Tricks to make Chrome downloads faster
It can sometimes feel hopeless when you experience slow download speeds with Chrome. Fortunately, there are some tricks you can try to increase your download speeds. Although some of these may not work for you, they are worth trying if it means squeezing the last drops out of your bandwidth.
Update Google Chrome to its latest version
Sometimes broken features in Google Chrome affect download speeds. Fortunately, Google continuously looks for these errors to fix them. To get the latest Google Chrome patches, manually update your browser by going to Settings > Privacy and security > Safety check > Check now.
Delete your browsing data
Your browsing data gets bigger and bigger the more you use the internet. There are instances when some of this data can interfere with your downloads, causing dips in your download speed. To clear your browser data, go to Settings > Privacy and Security > Clear browsing data.

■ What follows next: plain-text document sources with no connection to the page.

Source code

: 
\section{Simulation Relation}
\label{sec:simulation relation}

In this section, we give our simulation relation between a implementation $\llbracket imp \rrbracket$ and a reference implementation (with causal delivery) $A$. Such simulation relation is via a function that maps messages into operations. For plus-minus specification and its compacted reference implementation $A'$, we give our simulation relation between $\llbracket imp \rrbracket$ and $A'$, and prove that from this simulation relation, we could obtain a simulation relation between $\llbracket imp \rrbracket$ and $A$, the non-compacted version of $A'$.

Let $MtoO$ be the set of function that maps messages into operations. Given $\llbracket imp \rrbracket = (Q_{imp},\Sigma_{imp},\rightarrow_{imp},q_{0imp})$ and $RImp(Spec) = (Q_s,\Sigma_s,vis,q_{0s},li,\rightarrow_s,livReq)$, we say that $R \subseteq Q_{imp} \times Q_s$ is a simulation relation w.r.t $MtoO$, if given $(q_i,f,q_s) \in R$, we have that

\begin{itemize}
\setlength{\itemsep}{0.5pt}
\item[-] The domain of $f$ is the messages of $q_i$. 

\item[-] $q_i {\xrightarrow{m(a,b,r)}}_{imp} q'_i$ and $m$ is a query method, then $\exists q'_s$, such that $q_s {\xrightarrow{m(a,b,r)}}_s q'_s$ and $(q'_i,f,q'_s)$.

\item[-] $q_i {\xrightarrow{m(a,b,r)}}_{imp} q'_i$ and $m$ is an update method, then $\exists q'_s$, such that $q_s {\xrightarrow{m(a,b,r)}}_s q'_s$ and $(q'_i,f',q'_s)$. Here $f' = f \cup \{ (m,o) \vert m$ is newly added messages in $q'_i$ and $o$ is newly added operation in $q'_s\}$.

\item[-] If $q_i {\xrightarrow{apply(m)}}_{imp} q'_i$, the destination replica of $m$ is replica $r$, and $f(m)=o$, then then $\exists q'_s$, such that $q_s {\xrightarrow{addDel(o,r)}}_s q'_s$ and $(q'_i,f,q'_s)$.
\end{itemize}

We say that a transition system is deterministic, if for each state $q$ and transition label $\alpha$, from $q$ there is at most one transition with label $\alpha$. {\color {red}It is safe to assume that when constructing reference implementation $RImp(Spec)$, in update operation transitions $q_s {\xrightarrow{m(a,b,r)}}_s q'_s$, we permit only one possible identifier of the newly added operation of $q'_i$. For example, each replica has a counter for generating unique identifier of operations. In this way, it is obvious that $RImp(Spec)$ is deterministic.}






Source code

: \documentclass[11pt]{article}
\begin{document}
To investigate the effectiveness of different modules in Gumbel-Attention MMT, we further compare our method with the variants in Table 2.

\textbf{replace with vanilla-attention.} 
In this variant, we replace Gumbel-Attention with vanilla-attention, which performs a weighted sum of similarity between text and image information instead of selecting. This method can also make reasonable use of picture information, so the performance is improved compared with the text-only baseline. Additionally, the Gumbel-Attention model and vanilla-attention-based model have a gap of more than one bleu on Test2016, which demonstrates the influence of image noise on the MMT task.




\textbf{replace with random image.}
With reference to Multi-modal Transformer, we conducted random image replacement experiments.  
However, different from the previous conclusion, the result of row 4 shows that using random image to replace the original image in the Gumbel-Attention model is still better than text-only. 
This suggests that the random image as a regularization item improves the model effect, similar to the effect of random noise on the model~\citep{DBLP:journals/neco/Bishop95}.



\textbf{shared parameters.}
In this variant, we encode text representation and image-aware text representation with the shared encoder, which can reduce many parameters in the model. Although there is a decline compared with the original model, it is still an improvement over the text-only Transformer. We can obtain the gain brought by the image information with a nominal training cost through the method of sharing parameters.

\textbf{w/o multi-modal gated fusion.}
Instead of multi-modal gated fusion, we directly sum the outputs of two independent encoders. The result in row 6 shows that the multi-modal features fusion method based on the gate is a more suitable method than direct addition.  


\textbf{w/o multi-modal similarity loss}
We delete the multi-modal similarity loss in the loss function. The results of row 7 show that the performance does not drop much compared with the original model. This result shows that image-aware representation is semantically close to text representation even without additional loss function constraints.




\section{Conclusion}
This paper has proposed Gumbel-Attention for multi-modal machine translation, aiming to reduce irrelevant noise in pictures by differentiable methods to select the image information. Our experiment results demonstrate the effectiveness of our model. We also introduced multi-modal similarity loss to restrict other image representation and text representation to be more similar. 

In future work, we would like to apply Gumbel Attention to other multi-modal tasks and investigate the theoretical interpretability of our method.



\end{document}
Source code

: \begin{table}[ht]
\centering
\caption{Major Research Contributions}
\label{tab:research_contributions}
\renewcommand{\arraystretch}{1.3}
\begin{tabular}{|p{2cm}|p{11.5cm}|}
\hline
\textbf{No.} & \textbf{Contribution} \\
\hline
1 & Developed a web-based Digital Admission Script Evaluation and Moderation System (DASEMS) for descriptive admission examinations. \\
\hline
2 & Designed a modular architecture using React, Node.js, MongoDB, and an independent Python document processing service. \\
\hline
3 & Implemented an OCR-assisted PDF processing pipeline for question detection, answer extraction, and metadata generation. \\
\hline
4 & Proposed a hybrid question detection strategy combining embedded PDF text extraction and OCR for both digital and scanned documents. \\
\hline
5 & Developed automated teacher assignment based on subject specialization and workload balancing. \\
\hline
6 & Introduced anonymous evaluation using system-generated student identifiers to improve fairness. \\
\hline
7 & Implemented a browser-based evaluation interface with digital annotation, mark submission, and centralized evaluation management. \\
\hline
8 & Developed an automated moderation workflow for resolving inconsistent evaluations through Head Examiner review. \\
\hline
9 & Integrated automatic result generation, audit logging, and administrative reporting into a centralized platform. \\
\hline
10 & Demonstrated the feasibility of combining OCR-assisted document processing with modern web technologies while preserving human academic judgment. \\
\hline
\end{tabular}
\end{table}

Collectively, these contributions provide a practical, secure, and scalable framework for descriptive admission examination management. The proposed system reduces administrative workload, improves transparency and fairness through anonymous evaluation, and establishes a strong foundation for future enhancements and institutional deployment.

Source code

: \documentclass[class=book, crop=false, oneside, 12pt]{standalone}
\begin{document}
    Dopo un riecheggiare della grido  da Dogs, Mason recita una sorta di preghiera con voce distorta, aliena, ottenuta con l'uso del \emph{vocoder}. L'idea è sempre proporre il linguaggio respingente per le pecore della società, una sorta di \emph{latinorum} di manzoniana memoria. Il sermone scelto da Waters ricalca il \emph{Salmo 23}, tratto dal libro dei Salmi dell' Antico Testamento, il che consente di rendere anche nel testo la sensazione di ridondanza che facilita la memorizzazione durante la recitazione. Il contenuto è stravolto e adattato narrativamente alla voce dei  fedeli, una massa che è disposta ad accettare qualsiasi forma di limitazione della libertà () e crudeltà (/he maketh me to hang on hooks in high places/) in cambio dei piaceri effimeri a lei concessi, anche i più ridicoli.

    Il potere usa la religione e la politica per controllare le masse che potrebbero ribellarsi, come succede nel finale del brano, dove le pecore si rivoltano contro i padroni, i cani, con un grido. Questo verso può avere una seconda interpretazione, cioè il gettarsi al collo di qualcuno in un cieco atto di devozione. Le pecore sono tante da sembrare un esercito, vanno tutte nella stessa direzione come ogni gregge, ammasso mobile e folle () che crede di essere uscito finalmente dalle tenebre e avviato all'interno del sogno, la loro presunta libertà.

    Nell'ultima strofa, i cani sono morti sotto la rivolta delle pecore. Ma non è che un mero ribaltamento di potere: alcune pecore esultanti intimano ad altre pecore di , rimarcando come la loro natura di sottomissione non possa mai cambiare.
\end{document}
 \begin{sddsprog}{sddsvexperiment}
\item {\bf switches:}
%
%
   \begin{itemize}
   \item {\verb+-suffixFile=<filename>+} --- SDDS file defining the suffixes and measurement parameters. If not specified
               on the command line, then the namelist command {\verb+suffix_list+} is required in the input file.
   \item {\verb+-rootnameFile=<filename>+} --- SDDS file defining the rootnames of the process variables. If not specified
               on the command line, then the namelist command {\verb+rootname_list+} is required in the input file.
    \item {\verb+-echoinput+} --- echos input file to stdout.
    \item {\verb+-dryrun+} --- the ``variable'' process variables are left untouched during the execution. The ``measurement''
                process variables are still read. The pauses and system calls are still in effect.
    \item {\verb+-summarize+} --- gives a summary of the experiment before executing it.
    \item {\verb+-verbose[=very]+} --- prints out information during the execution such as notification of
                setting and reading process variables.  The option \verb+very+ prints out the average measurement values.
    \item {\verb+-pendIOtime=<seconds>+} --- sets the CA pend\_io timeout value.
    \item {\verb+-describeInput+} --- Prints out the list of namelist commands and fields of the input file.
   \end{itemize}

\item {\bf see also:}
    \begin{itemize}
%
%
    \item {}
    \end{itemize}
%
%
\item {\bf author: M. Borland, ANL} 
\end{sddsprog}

Delete any unused Chrome extensions
Chrome extensions are beneficial, but some are resource hungry; they can make or break your browser. Use Google Chrome’s Safety Check feature (Settings > Privacy and Security > Safety check > Check now) to find any harmful extensions and disable them. Even if you don’t have any harmful extensions, it may be worth just going to Overflow menu > More tools > Extensions and checking to see if there are any extensions you no longer use that you can remove.
Use Google Chrome’s experimental parallel downloading feature
Unknown to many, your Google Chrome browser has access to various experimental features that can help improve your browsing experience. One of these features is parallel downloading.
Parallel downloading works by breaking down a large piece of data into smaller pieces and downloading them simultaneously. To enable this feature, navigate to chrome://flags/#enable-parallel-downloading from your Chrome address bar. From there, switch the drop-down menu next to Parallel downloading to Enabled.